Much has already been made of the theme (io9 called it a "futuristic version of Occupy Wall Street), but it's worth exploring how Hollywood handed such a leftist film $100 million in funding in the first place. For the uninitiated, Elysium depicts our world a hundred or so years down the line. The poor live on Earth, where it's hot, polluted, diseased, sweaty, and slummy. The rich live on a rotating orbital space station (that looks a lot like NASA's 1970s proposal for an off-world colony) and have perfect health care, thanks to access to miraculous cancer-erasing machines. The heroes, in dire need of those machines, must make their way to Elysium.
This is part of what makes science fiction so valuable; a film set in the present about a sick minority and an ex-con suffering from radiation poisoning illegally crossing the border to forcibly obtain better health care wouldn't have a snowball's chance in future-hell-Earth of getting produced in Hollywood. But that's basically the plot of this film; since it's transported into the future, its dystopian technologic sheen and eye-popping robo-visuals obscure the fact that the film is an epic, prolonged quest for social justice.
Though the story itself (frustratingly) barely touches on the issues, they're implicit in the setup, and the plot points. Here's a quick list of why Elysium's the most radical film Hollywood is likely to produce this year. (Oh, and some spoilers follow, so be forewarned.)
The film revolves around the chasm between the haves and the have-nots. The poor sweat and toil on Earth, building robots for a corporation that sells them to the security state. The rich enjoy pristine air, that impeccable health care, and, of course, perpetual insulation from the poor. The poor, meanwhile, are diseased, cancerous, dirty, live in slums, and their hospitals are overcrowded and sub-par.

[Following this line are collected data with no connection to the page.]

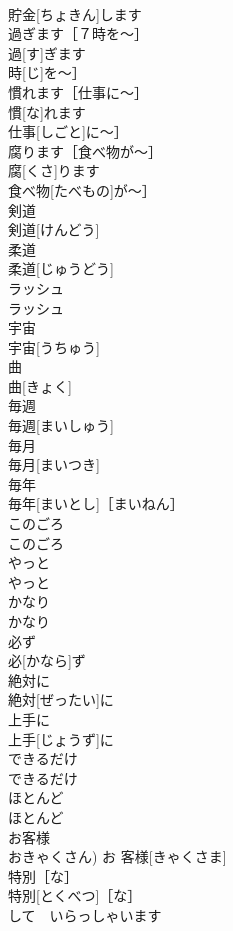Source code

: \documentclass[8pt]{extreport}
\begin{document}
\begin{CJK}{UTF8}{min}
\\	貯金[ちょきん]します	
\\	過ぎます［７時を〜］	
\\	過[す]ぎます
\\	時[じ]を〜］	
\\	慣れます［仕事に〜］	
\\	慣[な]れます
\\	仕事[しごと]に〜］	
\\	腐ります［食べ物が〜］	
\\	腐[くさ]ります
\\	食べ物[たべもの]が〜］	
\\	剣道	
\\	剣道[けんどう]	
\\	柔道	
\\	柔道[じゅうどう]	
\\	ラッシュ	
\\	ラッシュ	
\\	宇宙	
\\	宇宙[うちゅう]	
\\	曲	
\\	曲[きょく]	
\\	毎週	
\\	毎週[まいしゅう]	
\\	毎月	
\\	毎月[まいつき]	
\\	毎年	
\\	毎年[まいとし]［まいねん］	
\\	このごろ	
\\	このごろ	
\\	やっと	
\\	やっと	
\\	かなり	
\\	かなり	
\\	必ず	
\\	必[かなら]ず	
\\	絶対に	
\\	絶対[ぜったい]に	
\\	上手に	
\\	上手[じょうず]に	
\\	できるだけ	
\\	できるだけ	
\\	ほとんど	
\\	ほとんど	
\\	お客様	
\\	おきゃくさん)	お 客様[きゃくさま]	
\\	特別［な］	
\\	特別[とくべつ]［な］	
\\	して　いらっしゃいます	

\end{CJK}
\end{document}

Further, the rich and powerful—both corporate executives and the governmental leadership that signs their contracts—are depicted as nothing short of Satan-in-space. They are cartoonish in their villainy, and their villainy is rooted in oppressing the poor.
Universal health care:
The film is a thinly-veiled call for universal health care. The rich have access to (presumably) very expensive machines that can (also presumably) allow them eternal health. The poor rot in crowded clinics. This is an explicit indictment: the rich have ample enough resources to share their restoration machines, and, after the demise of the tyrannical security state in the end, a return to equality is symbolized by a fleet of medical ships bringing the healing technology to earth.

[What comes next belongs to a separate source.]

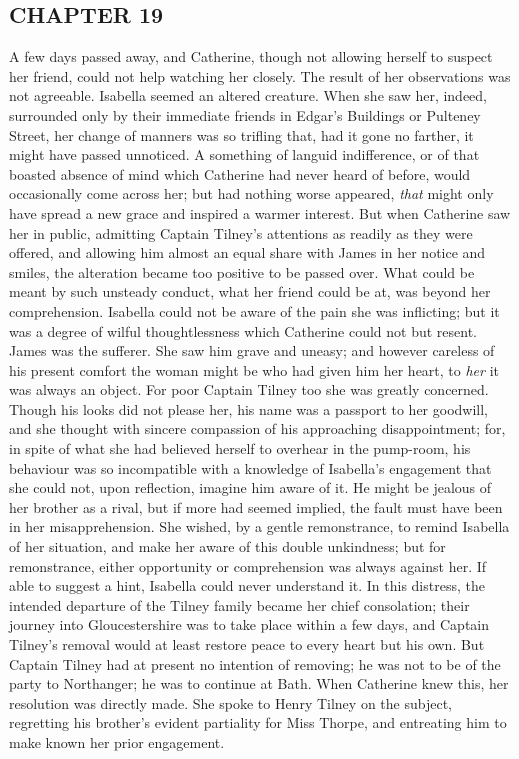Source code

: \subsection[chapter-19]{\useURL[url21][][][]\from[url21]CHAPTER 19}

A few days passed away, and Catherine, though not allowing herself to suspect her friend, could not help watching her closely. The result of her observations was not agreeable. Isabella seemed an altered creature. When she saw her, indeed, surrounded only by their immediate friends in Edgar's Buildings or Pulteney Street, her change of manners was so trifling that, had it gone no farther, it might have passed unnoticed. A something of languid indifference, or of that boasted absence of mind which Catherine had never heard of before, would occasionally come across her; but had nothing worse appeared, {\em that} might only have spread a new grace and inspired a warmer interest. But when Catherine saw her in public, admitting Captain Tilney's attentions as readily as they were offered, and allowing him almost an equal share with James in her notice and smiles, the alteration became too positive to be passed over. What could be meant by such unsteady conduct, what her friend could be at, was beyond her comprehension. Isabella could not be aware of the pain she was inflicting; but it was a degree of wilful thoughtlessness which Catherine could not but resent. James was the sufferer. She saw him grave and uneasy; and however careless of his present comfort the woman might be who had given him her heart, to {\em her} it was always an object. For poor Captain Tilney too she was greatly concerned. Though his looks did not please her, his name was a passport to her goodwill, and she thought with sincere compassion of his approaching disappointment; for, in spite of what she had believed herself to overhear in the pump-room, his behaviour was so incompatible with a knowledge of Isabella's engagement that she could not, upon reflection, imagine him aware of it. He might be jealous of her brother as a rival, but if more had seemed implied, the fault must have been in her misapprehension. She wished, by a gentle remonstrance, to remind Isabella of her situation, and make her aware of this double unkindness; but for remonstrance, either opportunity or comprehension was always against her. If able to suggest a hint, Isabella could never understand it. In this distress, the intended departure of the Tilney family became her chief consolation; their journey into Gloucestershire was to take place within a few days, and Captain Tilney's removal would at least restore peace to every heart but his own. But Captain Tilney had at present no intention of removing; he was not to be of the party to Northanger; he was to continue at Bath. When Catherine knew this, her resolution was directly made. She spoke to Henry Tilney on the subject, regretting his brother's evident partiality for Miss Thorpe, and entreating him to make known her prior engagement.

Unsafe working conditions:
The poor have to work in unsanitary, dangerous conditions. But they're lucky to have any job at all! The work is so bad, our hero is exposed to radiation the first day we see him on the job—and upper management doesn't care a bit. Not hard to make the jump here.

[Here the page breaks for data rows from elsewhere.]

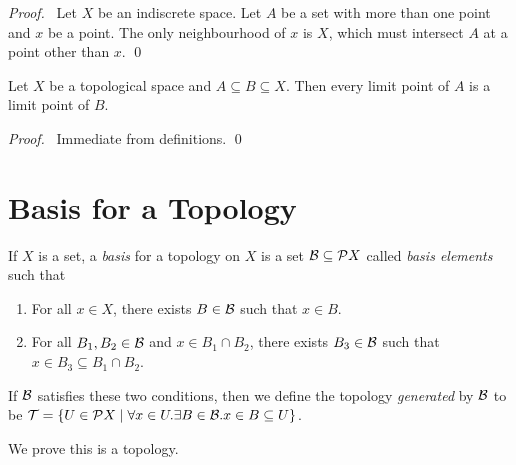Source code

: \begin{proof}
    \pf\ Let $X$ be an indiscrete space. Let $A$ be a set with more than one point and $x$ be a point.
    The only neighbourhood of $x$ is $X$, which must intersect $A$ at a point other than $x$. \qed
\end{proof}

\begin{lemma}
    \label{lemma:limit_point_subset}
    Let $X$ be a topological space and $A \subseteq B \subseteq X$. Then every limit
    point of $A$ is a limit point of $B$.
\end{lemma}

\begin{proof}
    \pf\ Immediate from definitions. \qed
\end{proof}

\section{Basis for a Topology}

\begin{definition}[Basis]
    If $X$ is a set, a \emph{basis} for a topology on $X$ is a set $\mathcal{B} \subseteq \mathcal{P} X$ called \emph{basis elements} such that
    \begin{enumerate}
        \item For all $x \in X$, there exists $B \in \mathcal{B}$ such that $x \in B$.
        \item For all $B_1, B_2 \in \mathcal{B}$ and $x \in B_1 \cap B_2$, there exists $B_3 \in \mathcal{B}$ such that
        $x \in B_3 \subseteq B_1 \cap B_2$.
    \end{enumerate}

    If $\mathcal{B}$ satisfies these two conditions, then we define the topology \emph{generated} by $\mathcal{B}$ to be
    $\mathcal{T} = \{ U \in \mathcal{P} X \mid \forall x \in U. \exists B \in \mathcal{B}. x \in B \subseteq U \}$.
\end{definition}

We prove this is a topology.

The wealthy, mostly white residents of Elysium keep the huddles masses on earth out by maintaining a ruthless (and totally inefficient) security apparatus. When ships full of minorities fly towards Elysium, a sleeper agent launches missiles at them and destroys them. If anyone manages to survive that onslaught (mostly in their desperate bum-rush to reach the medical machines) they're brutally apprehended by the security apparatus and deported.
Again, imagine a present-day analog, the most obvious of which is the US/Mexican border patrol; Blomkamp is transporting the kind of brutality that happens routinely here in the states to a future environment.
There's only one scene with an inkling of nuance here—the president condemns such tactics, but he's largely powerless; the implication is that most residents of Elysium are perfectly content with such heavy-handed tactics, but they know it's not PC to say so aloud.
Abuse of war powers:
Jodie Foster, the ruthless Secretary of State, can assume control of the "habitat" in war time, rendering the president toothless in the face of any crisis, however minor. This is an indictment of executive overreach—just as recent administrations can override Congress to justify military action and drone strikes by declaring war powers, Elysium's overlords override democracy in much the same way.
There are other tidbits, but those are the major highlights. And again; they're barely examined or even touched upon in the dialogue. It's just the world that the film takes place in, and the solutions implicitly proposed that makes it so radical: Abolish the security state. Offer universal health care. Open the borders. Rein in income inequality. There's a reason that conservatives are already railing against it—it kind of is promoting a brand of techno-socialism. Which is particularly remarkable in a big budget Hollywood film that rushes by in a flurry of action sequences and thinly-reasoned plot points.
Whether or not it's a good movie, Elysium, like Avatar before it, serves as evidence that science fiction can be a more powerful vehicle for getting messages about social justice to a mainstream audience than any weepy liberal-leaning biopic. That is, if that audience is able to make it out in between the exploded body parts and body-modded fist fights.